PARIS (AP) _ Subway and rail workers joined striking Air France pilots today as France’s deepening labor crisis cast a dark cloud on the World Cup soccer tournament.

With the pilots’ strike now in its fourth day, a third round of talks in the pay dispute was scheduled for tonight.

``It’s a little bit premature″ to say the end is near, union spokesman Christian Paris told RTL radio, but he predicted ``significant advances″ in tonight’s talks.

But other labor troubles sprouted today.

One Paris subway workers’ union staged a partial strike, rail workers were striking in the Provence-Riviera region until Friday, and the Communist-led CGT union organized protest marches in Paris.

More than 1,000 electrical and gas workers marched from Place de la Bastille toward Place Saint Augustin, protesting the European-mandated deregulation of France’s electrical monopoly. Other marches were planned by hotel, department store and weapons plant workers.

Other pay disputes threatened to paralyze trains this weekend, and airline mechanics chimed in with plans for their own walkout.

In a continuing nightmare for passengers, an indefinite strike by baggage handlers at Charles de Gaulle Airport went into its third day today.

The transport chaos has embarrassed French politicians and World Cup officials, who now fear one of the world’s biggest sporting events may fizzle into a fiasco instead of a French triumph. Many ordinary citizens also were angry.

``It’s typically French, raising hell like that, and they pick just the right time to do it,″ said Christophe Monot, a shirt shop salesman.

``It’s unacceptable. It doesn’t make us look good,″ said Yvette Goupil, shaking her head as she sliced bread in her bakery.

Leading conservative lawmaker Philippe Seguin said the strike risked making France ``the laughingstock of the entire world.″

The month-long World Cup begins June 10. Despite the strike, Air France has guaranteed transport for the 32 nations involved.

The airline ``has the full support of the government,″ Finance Minister Dominique Strauss-Kahn told the National Assembly.
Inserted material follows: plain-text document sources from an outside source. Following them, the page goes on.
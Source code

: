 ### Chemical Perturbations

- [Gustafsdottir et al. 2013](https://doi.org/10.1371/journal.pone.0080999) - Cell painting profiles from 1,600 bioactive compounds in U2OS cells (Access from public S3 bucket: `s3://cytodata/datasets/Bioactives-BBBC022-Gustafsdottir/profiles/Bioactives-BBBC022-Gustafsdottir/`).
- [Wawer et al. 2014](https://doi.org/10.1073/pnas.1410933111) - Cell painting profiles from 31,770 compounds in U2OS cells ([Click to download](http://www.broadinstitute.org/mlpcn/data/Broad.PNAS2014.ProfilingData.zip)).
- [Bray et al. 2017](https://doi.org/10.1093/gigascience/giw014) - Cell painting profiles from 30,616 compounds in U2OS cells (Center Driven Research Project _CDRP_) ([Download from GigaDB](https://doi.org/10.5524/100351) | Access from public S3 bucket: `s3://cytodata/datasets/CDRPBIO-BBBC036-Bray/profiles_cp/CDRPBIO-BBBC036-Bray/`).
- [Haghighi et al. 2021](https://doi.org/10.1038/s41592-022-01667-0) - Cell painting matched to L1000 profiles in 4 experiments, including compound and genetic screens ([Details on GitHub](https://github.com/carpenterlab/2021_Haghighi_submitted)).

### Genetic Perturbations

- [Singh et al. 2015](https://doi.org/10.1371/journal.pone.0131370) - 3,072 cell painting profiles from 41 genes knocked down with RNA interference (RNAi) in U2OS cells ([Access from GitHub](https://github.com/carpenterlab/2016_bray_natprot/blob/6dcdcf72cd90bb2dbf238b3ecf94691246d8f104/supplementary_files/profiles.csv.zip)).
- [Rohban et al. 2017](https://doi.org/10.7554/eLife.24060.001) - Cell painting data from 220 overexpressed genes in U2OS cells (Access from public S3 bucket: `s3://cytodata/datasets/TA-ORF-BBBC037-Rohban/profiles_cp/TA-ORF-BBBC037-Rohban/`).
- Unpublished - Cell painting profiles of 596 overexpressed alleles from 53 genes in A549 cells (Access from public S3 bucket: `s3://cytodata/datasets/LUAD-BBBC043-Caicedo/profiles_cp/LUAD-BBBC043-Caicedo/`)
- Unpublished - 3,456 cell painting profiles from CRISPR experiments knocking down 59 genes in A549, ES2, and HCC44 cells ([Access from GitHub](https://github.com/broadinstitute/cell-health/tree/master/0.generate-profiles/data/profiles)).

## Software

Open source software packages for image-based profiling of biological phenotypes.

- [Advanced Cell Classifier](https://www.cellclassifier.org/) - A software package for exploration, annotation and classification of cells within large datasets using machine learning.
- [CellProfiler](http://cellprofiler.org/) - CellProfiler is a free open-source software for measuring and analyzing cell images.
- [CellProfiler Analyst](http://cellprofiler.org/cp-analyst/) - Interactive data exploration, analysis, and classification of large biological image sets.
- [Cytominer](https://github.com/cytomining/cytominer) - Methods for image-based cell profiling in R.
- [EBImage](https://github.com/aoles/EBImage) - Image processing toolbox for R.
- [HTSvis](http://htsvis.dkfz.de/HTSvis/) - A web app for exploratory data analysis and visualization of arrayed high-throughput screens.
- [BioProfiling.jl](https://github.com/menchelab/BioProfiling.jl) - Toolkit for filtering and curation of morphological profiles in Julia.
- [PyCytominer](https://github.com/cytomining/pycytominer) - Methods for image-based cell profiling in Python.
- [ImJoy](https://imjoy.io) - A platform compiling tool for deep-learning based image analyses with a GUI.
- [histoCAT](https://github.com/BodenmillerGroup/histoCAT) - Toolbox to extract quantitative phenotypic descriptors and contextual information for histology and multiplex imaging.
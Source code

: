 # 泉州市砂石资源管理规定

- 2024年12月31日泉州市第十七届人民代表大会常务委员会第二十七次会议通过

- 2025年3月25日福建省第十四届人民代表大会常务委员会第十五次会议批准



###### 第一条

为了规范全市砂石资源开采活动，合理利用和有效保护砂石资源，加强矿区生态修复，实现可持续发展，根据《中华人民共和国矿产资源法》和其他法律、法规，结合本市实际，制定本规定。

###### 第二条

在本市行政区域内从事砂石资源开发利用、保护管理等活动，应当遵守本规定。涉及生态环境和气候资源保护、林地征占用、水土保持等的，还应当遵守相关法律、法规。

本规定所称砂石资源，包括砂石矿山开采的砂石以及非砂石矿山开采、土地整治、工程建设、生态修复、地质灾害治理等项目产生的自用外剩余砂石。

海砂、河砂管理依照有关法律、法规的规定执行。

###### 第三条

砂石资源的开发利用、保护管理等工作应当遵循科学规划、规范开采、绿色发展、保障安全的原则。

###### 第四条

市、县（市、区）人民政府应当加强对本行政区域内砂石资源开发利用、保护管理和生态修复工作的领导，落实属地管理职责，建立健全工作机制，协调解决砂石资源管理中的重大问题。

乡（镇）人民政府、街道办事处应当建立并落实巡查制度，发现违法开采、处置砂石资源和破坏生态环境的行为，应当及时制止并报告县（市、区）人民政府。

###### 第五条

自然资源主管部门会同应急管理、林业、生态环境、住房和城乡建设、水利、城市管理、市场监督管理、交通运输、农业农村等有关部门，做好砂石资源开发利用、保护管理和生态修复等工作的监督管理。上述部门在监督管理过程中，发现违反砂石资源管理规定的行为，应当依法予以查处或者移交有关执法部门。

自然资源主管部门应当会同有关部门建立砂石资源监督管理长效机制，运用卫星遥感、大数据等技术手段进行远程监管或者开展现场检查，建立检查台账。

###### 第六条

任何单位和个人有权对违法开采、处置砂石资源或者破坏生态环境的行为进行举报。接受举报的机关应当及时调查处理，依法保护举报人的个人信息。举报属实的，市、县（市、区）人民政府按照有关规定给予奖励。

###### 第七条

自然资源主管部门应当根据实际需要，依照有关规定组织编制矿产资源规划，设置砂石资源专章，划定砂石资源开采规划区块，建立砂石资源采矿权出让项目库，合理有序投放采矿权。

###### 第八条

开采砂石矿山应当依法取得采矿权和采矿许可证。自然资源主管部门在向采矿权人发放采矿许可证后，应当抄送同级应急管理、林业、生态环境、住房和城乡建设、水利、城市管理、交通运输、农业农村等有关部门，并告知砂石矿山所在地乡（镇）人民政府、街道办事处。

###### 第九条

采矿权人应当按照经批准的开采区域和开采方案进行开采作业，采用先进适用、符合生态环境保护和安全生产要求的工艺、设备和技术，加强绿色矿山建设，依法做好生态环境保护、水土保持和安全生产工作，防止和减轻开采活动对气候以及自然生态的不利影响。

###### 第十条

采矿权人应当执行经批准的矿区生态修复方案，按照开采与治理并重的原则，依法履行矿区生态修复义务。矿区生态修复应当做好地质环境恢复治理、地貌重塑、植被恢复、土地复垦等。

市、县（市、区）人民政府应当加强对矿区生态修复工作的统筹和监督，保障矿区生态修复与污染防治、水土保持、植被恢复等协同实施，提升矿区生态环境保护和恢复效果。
He said pilot’s salaries, among the highest in the business, ``are among the elements needing reform.″

Air France pilots make an average of $160,000 a year.

President Jacques Chirac called on both sides to ``show proof of their responsibility″ in the dispute as France prepares to become ``the host country of the planet.″

But CGT union chief Louis Viannet shrugged off those requests.

``The World Cup is one thing, but the fact it exists doesn’t do away with the (pay) problems,″ he told Radio Monte Carlo.

Air France said 17 percent of its usual long-distance flights took off today, along with 30 percent of its short and medium-distance routes from Charles de Gaulle Airport and 40 percent from Orly.

Air France wants to give its 3,200 pilots stock in exchange for $83 million in pay cuts and has offered to eventually eliminate a two-tier salary schedule.

The carrier, which managed to report a profit in the last two years, says it is losing $16.7 million a day during the strike.